All that is needed is the number of lines in the records that contain the word "server", stated without anything else.

──────── Supplied material

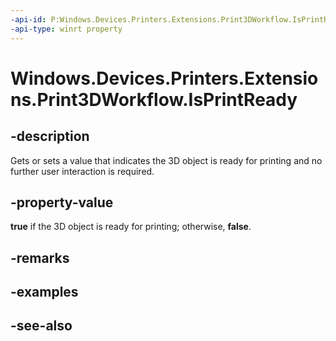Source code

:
 ```yaml
---
-api-id: P:Windows.Devices.Printers.Extensions.Print3DWorkflow.IsPrintReady
-api-type: winrt property
---
```


<!-- Property syntax
public bool IsPrintReady { get;  set; }
-->

# Windows.Devices.Printers.Extensions.Print3DWorkflow.IsPrintReady

## -description
Gets or sets a value that indicates the 3D object is ready for printing and no further user interaction is required.

## -property-value
**true** if the 3D object is ready for printing; otherwise, **false**.

## -remarks

## -examples

## -see-also
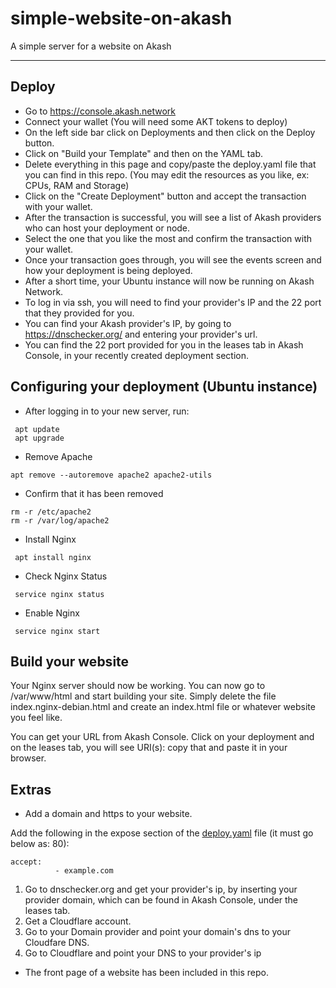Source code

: # simple-website-on-akash
A simple server for a website on Akash

---

## Deploy

- Go to https://console.akash.network
- Connect your wallet (You will need some AKT tokens to deploy)
- On the left side bar click on Deployments and then click on the Deploy button.
- Click on "Build your Template" and then on the YAML tab.
- Delete everything in this page and copy/paste the deploy.yaml file that you can find in this repo. (You may edit the resources as you like, ex: CPUs, RAM and Storage)
- Click on the "Create Deployment" button and accept the transaction with your wallet.
- After the transaction is successful, you will see a list of Akash providers who can host your deployment or node.
- Select the one that you like the most and confirm the transaction with your wallet.
- Once your transaction goes through, you will see the events screen and how your deployment is being deployed.
- After a short time, your Ubuntu instance will now be running on Akash Network.
- To log in via ssh, you will need to find your provider's IP and the 22 port that they provided for you.
- You can find your Akash provider's IP, by going to https://dnschecker.org/ and entering your provider's url.
- You can find the 22 port provided for you in the leases tab in Akash Console, in your recently created deployment section. 

## Configuring your deployment (Ubuntu instance)

- After logging in to your new server, run:

``` 
 apt update
 apt upgrade 
```

- Remove Apache

```
apt remove --autoremove apache2 apache2-utils  
```

- Confirm that it has been removed

```
rm -r /etc/apache2
rm -r /var/log/apache2
```

- Install Nginx

``` 
 apt install nginx
```

- Check Nginx Status

``` 
 service nginx status
```

- Enable Nginx

``` 
 service nginx start
```

## Build your website

Your Nginx server should now be working. You can now go to /var/www/html and start building your site.  Simply delete the file index.nginx-debian.html and create an index.html file or whatever website you feel like.

You can get your URL from Akash Console. Click on your deployment and on the leases tab, you will see URI(s): copy that and paste it in your browser. 

## Extras

- Add a domain and https to your website.

Add the following in the expose section of the [deploy.yaml](deploy.yaml) file (it must go below as: 80):

``` 
accept:
          - example.com
```
1. Go to dnschecker.org and get your provider's ip, by inserting your provider domain, which can be found in Akash Console, under the leases tab. 
2. Get a Cloudflare account.
3. Go to your Domain provider and point your domain's dns to your Cloudfare DNS.
4. Go to Cloudflare and point your DNS to your provider's ip

- The front page of a website has been included in this repo.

────────────────

Written response: 3